Winning Landmark battles
ADP is an important voice for online and print directory publishers. Time and again, the Association has influenced lawmakers on key issues such as access to listing information and prohibiting policies at the expense of independent publishers.
At the time of the break-up of the Bell System in the early ‘80s, the incumbent wireline companies attempted to maintain their monopoly on the local Yellow Pages markets by erecting barriers to new competition—particularly from emerging independent publishers.
After years of the phone companies’ attempts to thwart of competition, Great Western Directories, a Texas-based independent publisher, sued Southwestern Bell for antitrust violations after the phone company raised its listings price in an effort to force Great Western out of business.
A few years later in Kansas, another lawsuit was filed by Feist Publications, suing Rural Telephone Service Co. over its refusal to sell its listings to the independent publisher.

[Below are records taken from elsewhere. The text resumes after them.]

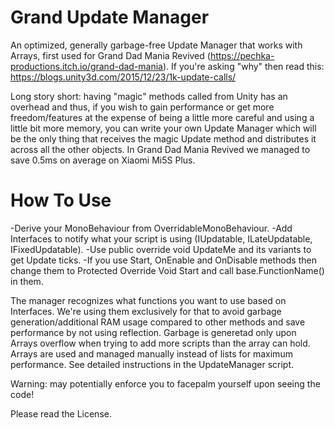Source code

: # Grand Update Manager

An optimized, generally garbage-free Update Manager that works with Arrays, first used for Grand Dad Mania Revived (https://pechka-productions.itch.io/grand-dad-mania). If you're asking "why" then read this: https://blogs.unity3d.com/2015/12/23/1k-update-calls/

Long story short: having "magic" methods called from Unity has an overhead and thus, if you wish to gain performance or get more freedom/features at the expense of being a little more careful and using a little bit more memory, you can write your own Update Manager which will be the only thing that receives the magic Update method and distributes it across all the other objects. In Grand Dad Mania Revived we managed to save 0.5ms on average on Xiaomi Mi5S Plus.

# How To Use
-Derive your MonoBehaviour from OverridableMonoBehaviour.
-Add Interfaces to notify what your script is using (IUpdatable, ILateUpdatable, IFixedUpdatable).
-Use public override void UpdateMe and its variants to get Update ticks.
-If you use Start, OnEnable and OnDisable methods then change them to Protected Override Void Start and call base.FunctionName() in them.

The manager recognizes what functions you want to use based on Interfaces. We're using them exclusively for that to avoid garbage generation/additional RAM usage compared to other methods and save performance by not using reflection.
Garbage is generetad only upon Arrays overflow when trying to add more scripts than the array can hold.
Arrays are used and managed manually instead of lists for maximum performance.
See detailed instructions in the UpdateManager script.

Warning: may potentially enforce you to facepalm yourself upon seeing the code!

Please read the License.
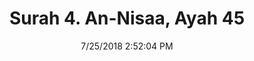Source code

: ---
title       : "Surah 4. An-Nisaa, Ayah 45"
date        : 7/25/2018 2:52:04 PM
draft       : false
type        : "quran"
layout      : "compare"
BookCode    : "CMP"
SurahNumber : "4"
AyahNumber  : "45"
TotalAyah   : "176"
---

Rural countersued for copyright infringement.
ADP took a leadership position in the court proceedings, filing an amicus brief, in support of the action. The case eventually reached the U.S. Supreme Court, which ruled in favor of Feist, holding that subscriber listing information was not copyrightable and therefore open to use by independent publishers.
Following that legislative victory, ADP petitioned the Federal Communications Commission to establish a rulemaking on the definition of “reasonable rates.” The Association’s leadership was again successful, with the FCC establishing presumptively reasonable rates of $.04 per base file listings and $.06 per updated listings.
The victory, in terms of savings on listings costs, has in fact “prepaid” the annual membership dues of all Publisher members forever. The Association will continue to monitor all public policy issues that arise.
Beginning in 1991, ADP led a five-year effort to have guarantees of access to listings at reasonable rates included in the Telecommunications Act of 1996. Again our efforts were successful, resulting in the inclusion of such protections in section 222(e) of the Act.